Michael Veseth is Robert G. Albertson Professor of International Political Economy at the University of Puget Sound. He is the author of many books including `Globaloney: Unraveling the Myths of Globalization´. He writes about global wine markets in his blog `The Wine Economist´. In this article, specially written for WineSur, he talks about how the intersection of global and local interests and forces is shaping the Argentinian wine industry.

By Michael Veseth, The Wine Economist

Glocal is an awkward word but a very useful one.  It describes a powerful process and raises questions that are important to the future of the wine industry in Argentina and around the world.

Glocal is what you get when you marry global with local and it describes a complex process of exchange. Many people see the global and the local only as adversaries, like two football teams.  Global market forces are assumed to be fundamentally opposed to local traditions and values.  Because there is more money behind the global team, most people assume that the local players (and the values they represent) are doomed. Resistance is futile. 

In fact, of course, the process is more complicated than this and influences travel both ways. This is obviously true about football, so why should we be surprised that it also applies to wine?

Glocal exchange is deeply embedded in the wine industry. Although some focus only on the potentially homogenizing influence of international “flying winemaker” consultants and multinational wine corporations that invest locally to produce wines for the international market, in fact the counter-flow of talent and ideas also exists.

It is a tradition among winemaking families, for example, for young people to spend time working abroad through informal exchange arrangements, soaking up experiences, trying out new ideas and making lifelong personal connections. It is an important part of a winemaker’s education. I have met these “flying interns” wherever I have traveled in the world of wine. They are a very healthy part of the glocal wine mix.

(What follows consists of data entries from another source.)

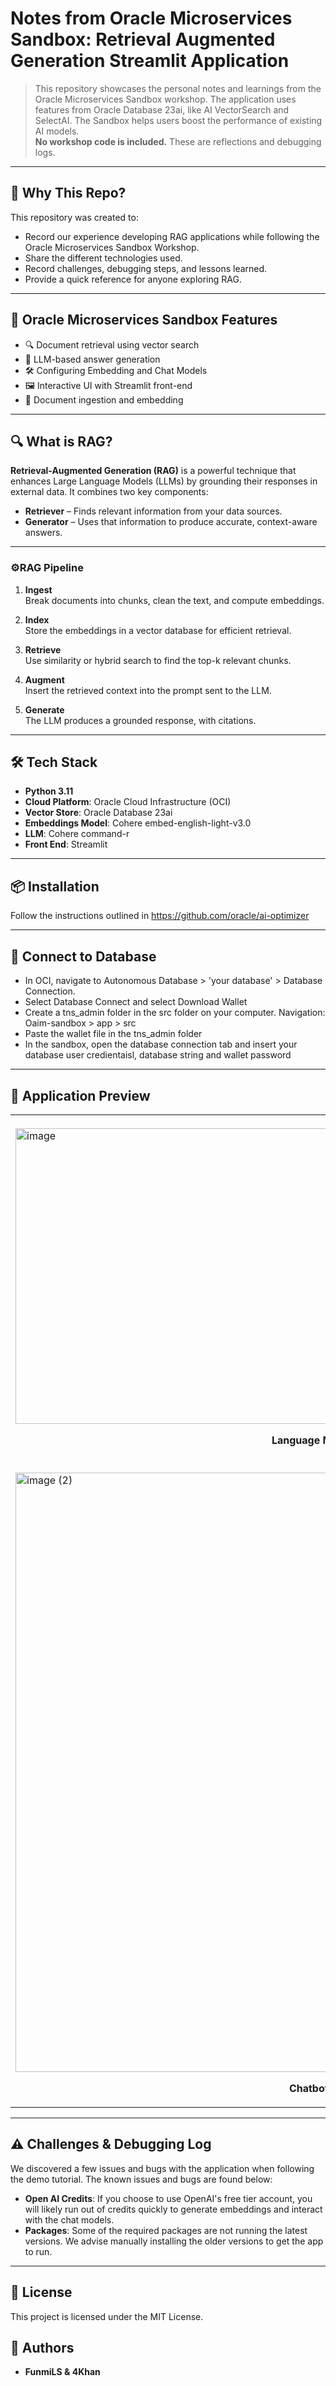 # Notes from Oracle Microservices Sandbox: Retrieval Augmented Generation Streamlit Application

> This repository showcases the personal notes and learnings from the Oracle Microservices Sandbox workshop. The application uses features from Oracle Database 23ai, like AI VectorSearch and SelectAI. The Sandbox helps users boost the performance of existing AI models.
> <br>**No workshop code is included.** These are reflections and debugging logs.



---
## 📌 Why This Repo?
This repository was created to:
- Record our experience developing RAG applications while following the Oracle Microservices Sandbox Workshop.
- Share the different technologies used.
- Record challenges, debugging steps, and lessons learned.
- Provide a quick reference for anyone exploring RAG.

---
## 🚀 Oracle Microservices Sandbox Features

- 🔍 Document retrieval using vector search
- 🤖 LLM-based answer generation
- 🛠️ Configuring Embedding and Chat Models
- 🖼️ Interactive UI with Streamlit front-end
- 📁 Document ingestion and embedding
  
---

## 🔍 What is RAG?

**Retrieval-Augmented Generation (RAG)** is a powerful technique that enhances Large Language Models (LLMs) by grounding their responses in external data. It combines two key components:

- **Retriever** – Finds relevant information from your data sources.
- **Generator** – Uses that information to produce accurate, context-aware answers.

---

### ⚙️RAG Pipeline

1. **Ingest**  
Break documents into chunks, clean the text, and compute embeddings.

2. **Index**  
Store the embeddings in a vector database for efficient retrieval.

3. **Retrieve**  
Use similarity or hybrid search to find the top-k relevant chunks.

4. **Augment**  
Insert the retrieved context into the prompt sent to the LLM.

5. **Generate**  
The LLM produces a grounded response, with citations.


---

## 🛠️ Tech Stack
- **Python 3.11**
- **Cloud Platform**: Oracle Cloud Infrastructure (OCI)
- **Vector Store**: Oracle Database 23ai
- **Embeddings Model**: Cohere embed-english-light-v3.0
- **LLM**: Cohere command-r
- **Front End**: Streamlit

---

## 📦 Installation

Follow the instructions outlined in https://github.com/oracle/ai-optimizer

---
## 💾 Connect to Database

- In OCI, navigate to Autonomous Database > 'your database' > Database Connection.
- Select Database Connect and select Download Wallet
- Create a tns_admin folder in the src folder on your computer. Navigation: Oaim-sandbox > app > src
- Paste the wallet file in the tns_admin folder
- In the sandbox, open the database connection tab and insert your database user credientaisl, database string and wallet password


---

## 📸 Application Preview


<table align="center">
  <tr>
    <td>
      <img width="959" height="473" alt="image" src="https://github.com/user-attachments/assets/9259da00-1e40-475c-a7cf-d8e627ce5f74" />
      <p align="center"><strong>Language Models</strong></p>
    </td>
    <td>
     <img width="959" height="512" alt="image" src="https://github.com/user-attachments/assets/dc9d5155-8340-4d0e-ae6a-cdf2d64681d7" />
      <p align="center"><strong>Emedding Models</strong></p>
    </td>
  </tr>
  <tr>
    <td>
      <img width="959" alt="image (2)" src="https://github.com/user-attachments/assets/48b0ba1a-e10f-4671-b715-474315b30eb1" />
      <p align="center"><strong>Chatbot UI</strong></p>
    </td>
    <td>
      <img width="959" alt="image (2)" src="https://github.com/user-attachments/assets/ed9fe5a8-475e-4b4d-a206-bb8c333044a2" />
      <p align="center"><strong>Embeddings in Oracle Database</strong></p>
    </td>
  </tr>
  
</table>

---
## ⚠️ Challenges & Debugging Log

We discovered a few issues and bugs with the application when following the demo tutorial. The known issues and bugs are found below:

- **Open AI Credits**: If you choose to use OpenAI's free tier account, you will likely run out of credits quickly to generate embeddings and interact with the chat models.
- **Packages**: Some of the required packages are not running the latest versions. We advise manually installing the older versions to get the app to run.


---

## 📄 License

This project is licensed under the MIT License.

## 👥 Authors

- **FunmiLS & 4Khan**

A growing number of Argentinean winemakers now work abroad as well as at home, making wines that are informed by both experiences but still hopefully a reflection of the particular local terroir.  They are at once both global and local in differing degrees.

It is possible to try to shelter a local wine industry from global influences, as was the case in Argentina for many years, but protected industries soon run out of ideas and sink almost inevitably to mediocrity. I have seen this time and time again in my wine economics studies. The most valuable local characteristics are not necessarily preserved through isolation, so the choice is not as simple as global or local.  The global market can destroy, as we are all aware, but protected local markets do not necessarily preserve either.  We are left with the reality of glocalism.

Opening the door to the global creates a glocal mix.  International influences are imported, with both positive and negative effects, and local practices, products and values are exported, influencing winemakers and consumers abroad.  Producers in Argentina may feel pressure to make wines to an international standard or to please British wine critics, but they also gain from a larger and more diverse market for their products.  It seems to me that Argentina might especially benefit from this process today as consumers tire of one-dimensional Chardonnay and Shiraz and seek out a more interesting idea of wine.

So how will glocalism turn out for Argentina’s wine industry?  It is too soon to tell, of course, but informed speculation is possible.  First, it will not turn out all one way or the other.  The global-local mix is seldom the product of a single huge blending vat.  And, although Argentina’s wine history is very old, it is a relatively new participant in the current era of global wine, so anything is possible.

Argentina’s wines are bargains in today’s market, but consumers do not buy them just because they are good values but also because of their distinctiveness.  If winemakers can build upon their strengths and create a particular image of Argentina wines (as the New Zealand wine industry has successfully done), then it may be possible to enjoy the best of both worlds, global and local, and glocal will no longer be such an awkward word.